About this task: For this exercise, set down all the records exactly as given.

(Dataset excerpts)
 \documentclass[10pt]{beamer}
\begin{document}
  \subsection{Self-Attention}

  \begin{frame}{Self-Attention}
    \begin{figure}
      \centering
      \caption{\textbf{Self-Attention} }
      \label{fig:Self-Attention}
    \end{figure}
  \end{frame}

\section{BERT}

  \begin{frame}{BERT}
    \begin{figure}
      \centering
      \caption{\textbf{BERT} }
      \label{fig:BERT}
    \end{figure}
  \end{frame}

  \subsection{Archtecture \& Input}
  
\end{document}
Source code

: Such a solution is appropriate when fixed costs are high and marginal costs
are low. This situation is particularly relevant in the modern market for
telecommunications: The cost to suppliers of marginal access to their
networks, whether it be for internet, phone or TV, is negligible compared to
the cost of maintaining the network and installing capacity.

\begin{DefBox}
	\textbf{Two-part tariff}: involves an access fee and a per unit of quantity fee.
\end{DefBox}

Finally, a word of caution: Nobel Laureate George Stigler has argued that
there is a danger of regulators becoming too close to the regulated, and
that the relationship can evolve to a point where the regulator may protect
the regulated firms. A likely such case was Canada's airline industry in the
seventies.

Task response:
 \documentclass[10pt]{beamer}
\begin{document}
  \subsection{Self-Attention}

  \begin{frame}{Self-Attention}
    \begin{figure}
      \centering
      \caption{\textbf{Self-Attention} }
      \label{fig:Self-Attention}
    \end{figure}
  \end{frame}

\section{BERT}

  \begin{frame}{BERT}
    \begin{figure}
      \centering
      \caption{\textbf{BERT} }
      \label{fig:BERT}
    \end{figure}
  \end{frame}

  \subsection{Archtecture \& Input}
  
\end{document}
Source code

: Such a solution is appropriate when fixed costs are high and marginal costs
are low. This situation is particularly relevant in the modern market for
telecommunications: The cost to suppliers of marginal access to their
networks, whether it be for internet, phone or TV, is negligible compared to
the cost of maintaining the network and installing capacity.

\begin{DefBox}
	\textbf{Two-part tariff}: involves an access fee and a per unit of quantity fee.
\end{DefBox}

Finally, a word of caution: Nobel Laureate George Stigler has argued that
there is a danger of regulators becoming too close to the regulated, and
that the relationship can evolve to a point where the regulator may protect
the regulated firms. A likely such case was Canada's airline industry in the
seventies.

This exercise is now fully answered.